• **What you are asked to do**
Check each line below for the word "Maintainable", then please report how many lines have it and nothing more.

Saved entries
********************
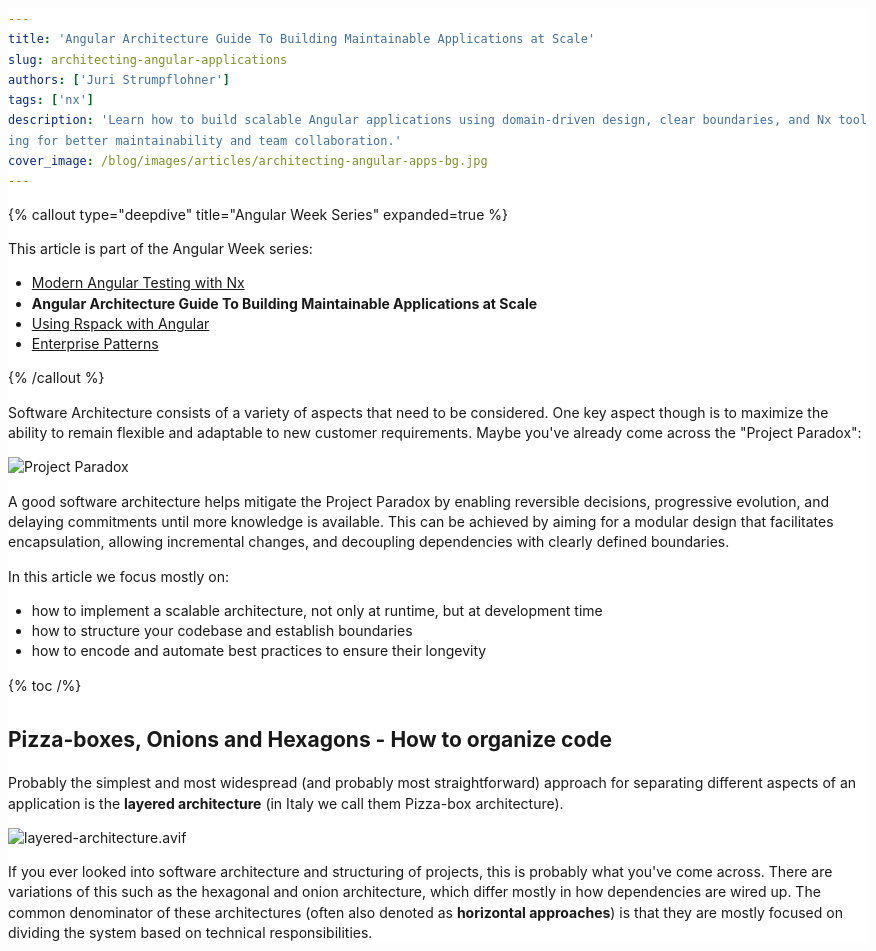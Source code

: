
 ```yaml
---
title: 'Angular Architecture Guide To Building Maintainable Applications at Scale'
slug: architecting-angular-applications
authors: ['Juri Strumpflohner']
tags: ['nx']
description: 'Learn how to build scalable Angular applications using domain-driven design, clear boundaries, and Nx tooling for better maintainability and team collaboration.'
cover_image: /blog/images/articles/architecting-angular-apps-bg.jpg
---
```


{% callout type="deepdive" title="Angular Week Series" expanded=true %}

This article is part of the Angular Week series:

- [Modern Angular Testing with Nx](/blog/modern-angular-testing-with-nx)
- **Angular Architecture Guide To Building Maintainable Applications at Scale**
- [Using Rspack with Angular](/blog/using-rspack-with-angular)
- [Enterprise Patterns](/blog/enterprise-angular-book)

{% /callout %}

Software Architecture consists of a variety of aspects that need to be considered. One key aspect though is to maximize the ability to remain flexible and adaptable to new customer requirements. Maybe you've already come across the "Project Paradox":

![Project Paradox](/blog/images/articles/project-paradox.avif)

A good software architecture helps mitigate the Project Paradox by enabling reversible decisions, progressive evolution, and delaying commitments until more knowledge is available. This can be achieved by aiming for a modular design that facilitates encapsulation, allowing incremental changes, and decoupling dependencies with clearly defined boundaries.

In this article we focus mostly on:

- how to implement a scalable architecture, not only at runtime, but at development time
- how to structure your codebase and establish boundaries
- how to encode and automate best practices to ensure their longevity

{% toc /%}

## Pizza-boxes, Onions and Hexagons - How to organize code

Probably the simplest and most widespread (and probably most straightforward) approach for separating different aspects of an application is the **layered architecture** (in Italy we call them Pizza-box architecture).

![layered-architecture.avif](/blog/images/articles/layered-architecture.avif)

If you ever looked into software architecture and structuring of projects, this is probably what you've come across. There are variations of this such as the hexagonal and onion architecture, which differ mostly in how dependencies are wired up.
The common denominator of these architectures (often also denoted as **horizontal approaches**) is that they are mostly focused on dividing the system based on technical responsibilities.

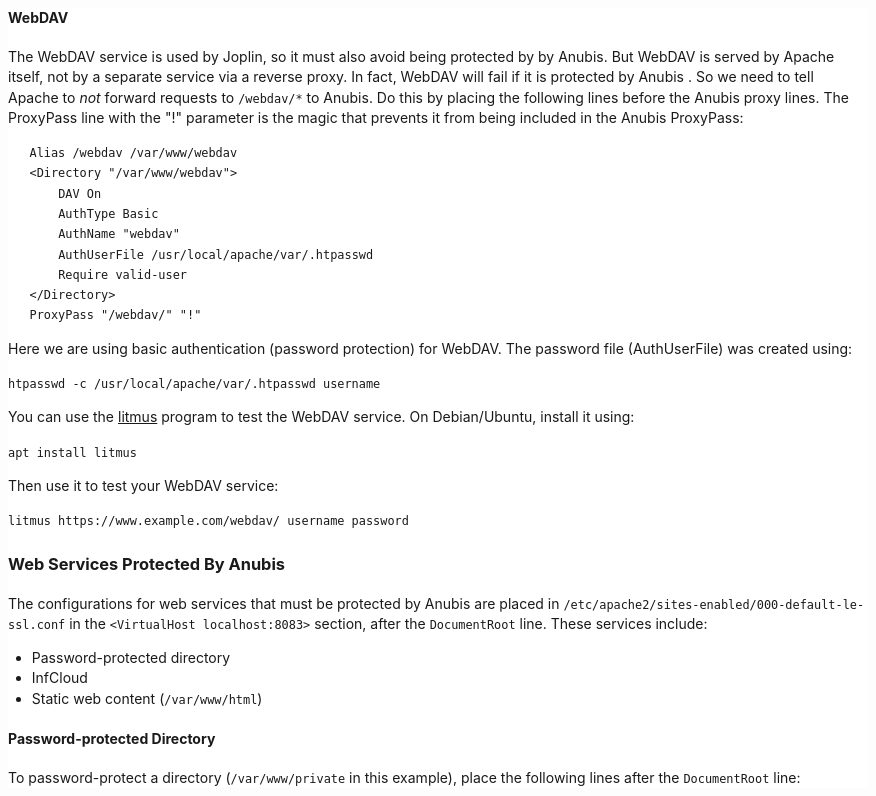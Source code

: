 #### WebDAV

The WebDAV service is used by Joplin, so it must also avoid being protected by
by Anubis.  But WebDAV is served by Apache itself, not by a separate service
via a reverse proxy.  In fact, WebDAV will fail if it is protected by Anubis .
So we need to tell Apache to *not* forward
requests to `/webdav/*` to Anubis.  Do this by placing the following
lines before the Anubis
proxy lines.  The ProxyPass line with the "!" parameter is the magic that prevents it
from being included in the Anubis ProxyPass:

```
   Alias /webdav /var/www/webdav
   <Directory "/var/www/webdav">
       DAV On
       AuthType Basic
       AuthName "webdav"
       AuthUserFile /usr/local/apache/var/.htpasswd
       Require valid-user
   </Directory>
   ProxyPass "/webdav/" "!"
```

Here we are using basic authentication (password protection) for WebDAV.
The password file (AuthUserFile) was created using:

```
htpasswd -c /usr/local/apache/var/.htpasswd username
```

You can use the [litmus](http://www.webdav.org/neon/litmus/) program to test the WebDAV service.
On Debian/Ubuntu, install it using:

```
apt install litmus
```

Then use it to test your WebDAV service:

```
litmus https://www.example.com/webdav/ username password
```

### Web Services Protected By Anubis

The configurations for web services that must be protected by Anubis are
placed in `/etc/apache2/sites-enabled/000-default-le-ssl.conf` in the `<VirtualHost localhost:8083>`
section, after the `DocumentRoot` line.  These services include:

* Password-protected directory
* InfCloud
* Static web content (`/var/www/html`)

#### Password-protected Directory

To password-protect a directory (`/var/www/private` in this example),
place the following lines after the `DocumentRoot` line:

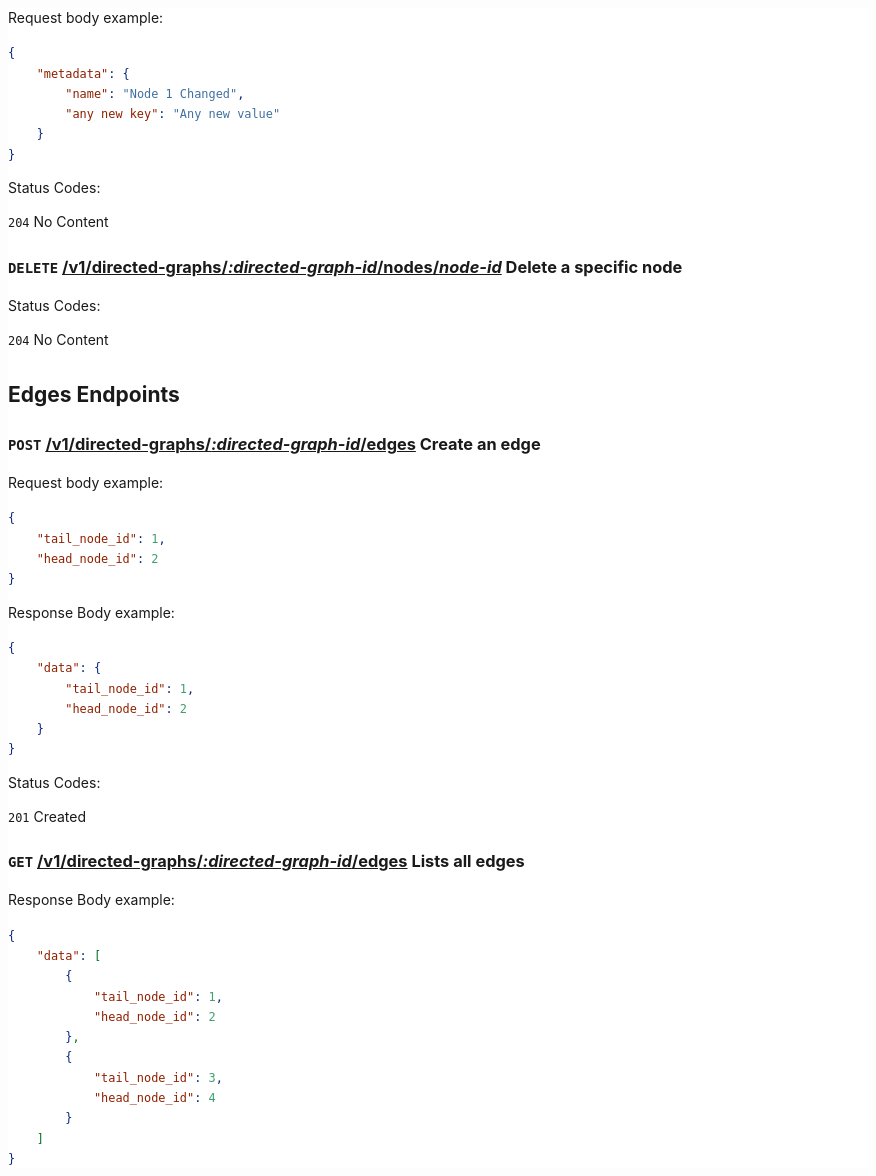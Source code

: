 Request body example:
```json
{
    "metadata": {
        "name": "Node 1 Changed",
        "any new key": "Any new value"
    }
}
```

Status Codes:

`204` No Content


### `DELETE` [/v1/directed-graphs/*:directed-graph-id*/nodes/*node-id*]() Delete a specific node

Status Codes:

`204` No Content



## **Edges Endpoints**


### `POST` [/v1/directed-graphs/*:directed-graph-id*/edges]() Create an edge

Request body example:
```json
{
    "tail_node_id": 1,
    "head_node_id": 2
}
```

Response Body example:
```json
{
    "data": {
        "tail_node_id": 1,
        "head_node_id": 2
    }
}
```

Status Codes:

`201` Created


### `GET` [/v1/directed-graphs/*:directed-graph-id*/edges]() Lists all edges

Response Body example:
```json
{
    "data": [
        {
            "tail_node_id": 1,
            "head_node_id": 2
        },
        {
            "tail_node_id": 3,
            "head_node_id": 4
        }
    ]
}
```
********************
• **The answer**
2